この世界はレベル至上主義である。
しかし貴族の長男として生を受けたその少年は、生まれつき『レベルが一切上がらない』という、あまりにも絶望的な特異体質だった。
どれだけ教育や訓練を受けてもレベルが上がらず、ただの一つも魔法を習得することが
できない。
少年は領主である父親から失望され、十五歳の誕生日に故郷を追放されてしまう。
しかもそれだけでなく、少年が一族の出身であると知られることすら恥だと言い切られ、魔法によって自分の素性や本名を明かせなくされてしまう。

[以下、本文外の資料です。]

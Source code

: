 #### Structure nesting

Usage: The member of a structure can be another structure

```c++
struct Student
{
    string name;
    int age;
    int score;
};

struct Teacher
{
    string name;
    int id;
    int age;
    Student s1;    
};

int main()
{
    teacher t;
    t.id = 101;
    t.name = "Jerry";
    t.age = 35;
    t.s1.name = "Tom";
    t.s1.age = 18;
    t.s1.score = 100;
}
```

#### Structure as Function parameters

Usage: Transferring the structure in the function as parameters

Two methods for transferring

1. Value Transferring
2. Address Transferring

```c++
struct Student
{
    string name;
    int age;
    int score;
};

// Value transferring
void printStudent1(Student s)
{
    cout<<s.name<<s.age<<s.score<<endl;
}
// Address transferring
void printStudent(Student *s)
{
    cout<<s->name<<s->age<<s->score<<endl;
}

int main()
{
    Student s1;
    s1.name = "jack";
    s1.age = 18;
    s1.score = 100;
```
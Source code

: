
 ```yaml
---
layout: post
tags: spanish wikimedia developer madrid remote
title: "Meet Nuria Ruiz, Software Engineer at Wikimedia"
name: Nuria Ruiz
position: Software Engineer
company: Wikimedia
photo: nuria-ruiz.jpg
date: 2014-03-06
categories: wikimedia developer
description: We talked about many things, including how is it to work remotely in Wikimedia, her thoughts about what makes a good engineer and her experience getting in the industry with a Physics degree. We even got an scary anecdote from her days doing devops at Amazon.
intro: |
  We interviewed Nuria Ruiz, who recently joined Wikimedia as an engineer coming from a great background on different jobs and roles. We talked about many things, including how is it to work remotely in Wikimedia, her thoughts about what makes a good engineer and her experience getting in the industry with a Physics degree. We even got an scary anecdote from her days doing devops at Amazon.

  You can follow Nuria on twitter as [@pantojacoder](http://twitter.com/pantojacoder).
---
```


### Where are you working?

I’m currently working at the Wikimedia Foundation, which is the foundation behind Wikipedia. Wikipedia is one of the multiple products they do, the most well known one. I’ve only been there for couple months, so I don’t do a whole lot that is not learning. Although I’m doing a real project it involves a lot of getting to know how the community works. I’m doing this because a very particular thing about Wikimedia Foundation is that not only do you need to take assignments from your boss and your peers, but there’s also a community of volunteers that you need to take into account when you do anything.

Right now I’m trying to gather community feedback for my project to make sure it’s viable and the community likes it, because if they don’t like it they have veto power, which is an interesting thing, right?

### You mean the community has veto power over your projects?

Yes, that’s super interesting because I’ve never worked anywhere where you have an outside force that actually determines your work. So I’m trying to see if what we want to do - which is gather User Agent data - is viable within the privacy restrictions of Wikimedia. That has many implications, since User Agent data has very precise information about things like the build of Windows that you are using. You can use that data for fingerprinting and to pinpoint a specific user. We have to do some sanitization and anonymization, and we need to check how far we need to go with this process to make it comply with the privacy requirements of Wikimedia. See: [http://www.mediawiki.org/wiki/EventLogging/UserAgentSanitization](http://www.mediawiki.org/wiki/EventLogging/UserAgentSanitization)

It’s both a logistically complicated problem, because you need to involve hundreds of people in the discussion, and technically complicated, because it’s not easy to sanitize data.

ところが、盗賊に襲われて殺されかけた瞬間、少年の体に隠されていた不思議な力が覚醒する。
その名は『レベルドレイン』――他人のレベルを吸収して自らの力に変え、更にはレベルアップによって習得した魔法を我が物とする、まさしく禁断の力であった。
レベル至上主義の世界を揺るがす能力を得た少年は、過去の自分を皮肉った『ゼロ』という偽名を名乗り、新たな人生をスタートさせたのだった。
この物語は、故郷どころか名前まで奪われた落ちこぼれが、傲慢な実家を見返し、更に高みへと駆け上がっていく大逆転劇である。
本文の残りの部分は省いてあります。